Government officials, on the other hand, insisted that Oct. 1 was not negotiable. And they were fed up with what they saw as CGI’s pattern of excuses for missed deadlines. Michelle Snyder, the agency’s chief operating officer, was telling colleagues outright, “If we could fire them, we would.”
We couldn't help but think back to an earlier version of the conceit that it was just a matter of bookkeeping and management;

....But the specialists are inevitably bourgeois, on account of the whole environment of social life which made them specialists. If our proletariat, having obtained power, had rapidly solved the problem of accounting, control and organization on a national scale (this was impossible on account of the war and the backwardness of Russia), then having crushed the sabotage of the capitalists, we would have obtained, through uniform accounting and control the complete submission of the bourgeois specialists.

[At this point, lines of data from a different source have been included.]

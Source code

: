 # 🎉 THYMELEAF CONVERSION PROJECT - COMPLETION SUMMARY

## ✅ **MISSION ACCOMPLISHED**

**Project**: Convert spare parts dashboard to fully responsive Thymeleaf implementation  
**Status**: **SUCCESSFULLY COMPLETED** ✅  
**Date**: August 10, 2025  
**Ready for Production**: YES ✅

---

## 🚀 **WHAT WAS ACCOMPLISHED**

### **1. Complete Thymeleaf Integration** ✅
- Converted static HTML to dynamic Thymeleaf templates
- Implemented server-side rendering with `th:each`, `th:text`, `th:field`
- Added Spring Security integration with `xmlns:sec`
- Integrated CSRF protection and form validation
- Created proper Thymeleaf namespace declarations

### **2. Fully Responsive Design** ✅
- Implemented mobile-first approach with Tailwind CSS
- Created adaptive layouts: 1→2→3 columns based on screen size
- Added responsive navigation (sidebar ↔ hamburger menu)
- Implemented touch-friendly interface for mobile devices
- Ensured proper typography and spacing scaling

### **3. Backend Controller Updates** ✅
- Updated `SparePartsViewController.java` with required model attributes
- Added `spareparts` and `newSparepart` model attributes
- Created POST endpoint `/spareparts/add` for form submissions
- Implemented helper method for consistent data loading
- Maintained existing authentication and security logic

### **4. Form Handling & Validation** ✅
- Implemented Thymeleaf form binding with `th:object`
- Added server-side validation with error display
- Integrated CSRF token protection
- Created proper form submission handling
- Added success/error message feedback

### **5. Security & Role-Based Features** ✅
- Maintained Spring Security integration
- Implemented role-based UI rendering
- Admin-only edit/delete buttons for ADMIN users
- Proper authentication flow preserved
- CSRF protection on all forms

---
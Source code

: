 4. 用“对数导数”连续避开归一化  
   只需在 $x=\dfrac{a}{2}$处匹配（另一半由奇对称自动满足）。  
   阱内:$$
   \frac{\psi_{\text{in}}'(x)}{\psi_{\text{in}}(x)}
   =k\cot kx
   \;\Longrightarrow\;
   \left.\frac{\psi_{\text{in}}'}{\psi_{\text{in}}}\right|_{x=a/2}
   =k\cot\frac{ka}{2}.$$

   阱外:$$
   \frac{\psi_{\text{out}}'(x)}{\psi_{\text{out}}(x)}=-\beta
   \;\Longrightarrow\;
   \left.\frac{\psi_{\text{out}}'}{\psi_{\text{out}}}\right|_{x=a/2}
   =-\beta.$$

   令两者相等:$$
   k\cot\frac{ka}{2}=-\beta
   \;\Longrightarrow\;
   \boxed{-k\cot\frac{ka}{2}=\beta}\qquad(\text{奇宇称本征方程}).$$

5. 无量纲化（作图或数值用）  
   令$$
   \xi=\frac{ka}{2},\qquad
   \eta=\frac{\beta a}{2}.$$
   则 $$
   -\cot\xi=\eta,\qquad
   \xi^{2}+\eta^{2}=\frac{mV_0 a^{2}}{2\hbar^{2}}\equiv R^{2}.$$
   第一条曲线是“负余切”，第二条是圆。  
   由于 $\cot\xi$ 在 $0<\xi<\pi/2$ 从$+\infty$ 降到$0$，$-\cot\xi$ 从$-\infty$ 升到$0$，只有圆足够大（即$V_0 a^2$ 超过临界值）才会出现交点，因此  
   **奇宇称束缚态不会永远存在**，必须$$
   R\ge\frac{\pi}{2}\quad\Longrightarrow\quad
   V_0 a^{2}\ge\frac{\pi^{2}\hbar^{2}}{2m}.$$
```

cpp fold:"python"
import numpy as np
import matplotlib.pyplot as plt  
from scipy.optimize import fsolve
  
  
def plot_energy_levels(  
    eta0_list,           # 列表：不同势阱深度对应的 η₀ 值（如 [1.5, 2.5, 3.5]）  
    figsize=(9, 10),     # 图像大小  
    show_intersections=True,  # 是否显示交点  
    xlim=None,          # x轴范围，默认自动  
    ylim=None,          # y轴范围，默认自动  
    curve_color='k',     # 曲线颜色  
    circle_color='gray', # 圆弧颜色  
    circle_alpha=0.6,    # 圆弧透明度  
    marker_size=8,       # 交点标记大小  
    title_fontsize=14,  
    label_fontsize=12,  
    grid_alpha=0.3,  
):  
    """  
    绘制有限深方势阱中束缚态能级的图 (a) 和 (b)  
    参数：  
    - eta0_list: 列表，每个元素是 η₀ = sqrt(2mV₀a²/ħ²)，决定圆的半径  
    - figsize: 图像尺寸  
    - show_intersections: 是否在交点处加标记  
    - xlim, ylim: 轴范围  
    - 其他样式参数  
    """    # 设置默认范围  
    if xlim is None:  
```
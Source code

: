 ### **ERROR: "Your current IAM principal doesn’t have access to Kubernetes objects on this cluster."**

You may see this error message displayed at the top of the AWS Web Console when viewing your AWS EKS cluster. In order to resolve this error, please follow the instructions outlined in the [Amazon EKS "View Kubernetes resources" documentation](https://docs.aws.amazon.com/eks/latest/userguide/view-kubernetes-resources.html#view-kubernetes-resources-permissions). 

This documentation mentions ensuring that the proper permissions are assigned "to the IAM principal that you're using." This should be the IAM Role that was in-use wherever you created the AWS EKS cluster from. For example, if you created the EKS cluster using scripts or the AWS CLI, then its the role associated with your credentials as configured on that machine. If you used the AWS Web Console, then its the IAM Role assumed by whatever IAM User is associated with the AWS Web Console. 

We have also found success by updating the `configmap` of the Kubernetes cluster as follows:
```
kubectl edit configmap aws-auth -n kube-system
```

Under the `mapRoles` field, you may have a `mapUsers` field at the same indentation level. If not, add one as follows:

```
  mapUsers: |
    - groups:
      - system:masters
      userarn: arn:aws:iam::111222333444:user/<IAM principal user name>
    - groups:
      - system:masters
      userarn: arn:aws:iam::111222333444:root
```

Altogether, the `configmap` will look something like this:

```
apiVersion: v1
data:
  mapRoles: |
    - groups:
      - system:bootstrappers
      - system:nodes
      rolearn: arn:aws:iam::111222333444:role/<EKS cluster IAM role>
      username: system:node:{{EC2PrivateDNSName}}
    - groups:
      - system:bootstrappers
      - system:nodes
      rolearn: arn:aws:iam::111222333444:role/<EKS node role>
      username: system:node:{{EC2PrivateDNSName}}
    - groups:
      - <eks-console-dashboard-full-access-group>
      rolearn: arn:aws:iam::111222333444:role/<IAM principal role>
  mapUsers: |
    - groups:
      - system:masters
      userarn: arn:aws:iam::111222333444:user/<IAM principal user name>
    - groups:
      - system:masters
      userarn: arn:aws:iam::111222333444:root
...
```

In view of the considerable delay in establishing accounting and control, although we have succeeded in defeating sabotage, we have not yet created an environment which would put at our disposal the bourgeois specialists. Many saboteurs are coming into our service, but the best organizers and the biggest specialists can be used by the state either in the old bourgeois way (that is, for a higher salary) or in the new proletarian way (that is, by creating such an environment of uniform accounting and control which would inevitably and naturally attract and gain the submission of specialists).

2 comments:

  1. - - -
    Our Dear Leader has given us these plantations for direct operation by the People's Cooperatives. Comrades, who of you knows Excel?
    - - -

    A Tale of Two Shortages: Coffee and Healthcare
    09/15/09 - Mises Daily by Doug French
    Venezuela continues its planning traditions.
    === ===
    Hugo Chavez of Venezuela benefitted peasant cooperatives by giving them the land of the coffee families. This redistribution produced uncertainty and reduced investment.

    Coffee shortages raised the price to consumers. Chavez benefitted them by legally limiting the price.

    Coffee became more scarce. Chavez nationalized the coffee roasters to prevent speculating and hoarding. Chavez: "We will continue to nationalize monopolies and turn them into productive businesses in the hands of the workers, the people, and the revolution."
    === ===

    Venezuela was almost out of the coffee business by 2009.

    In the USA: In 2009, Obama distributed healthcare to the people, capped its costs, and proceeded to root out abuse among the monopolist companies and physician groups.

    EasyOpinions

    ReplyDelete
    Replies
    1. It's the fault of the 'wreckers' and other enemies of the people.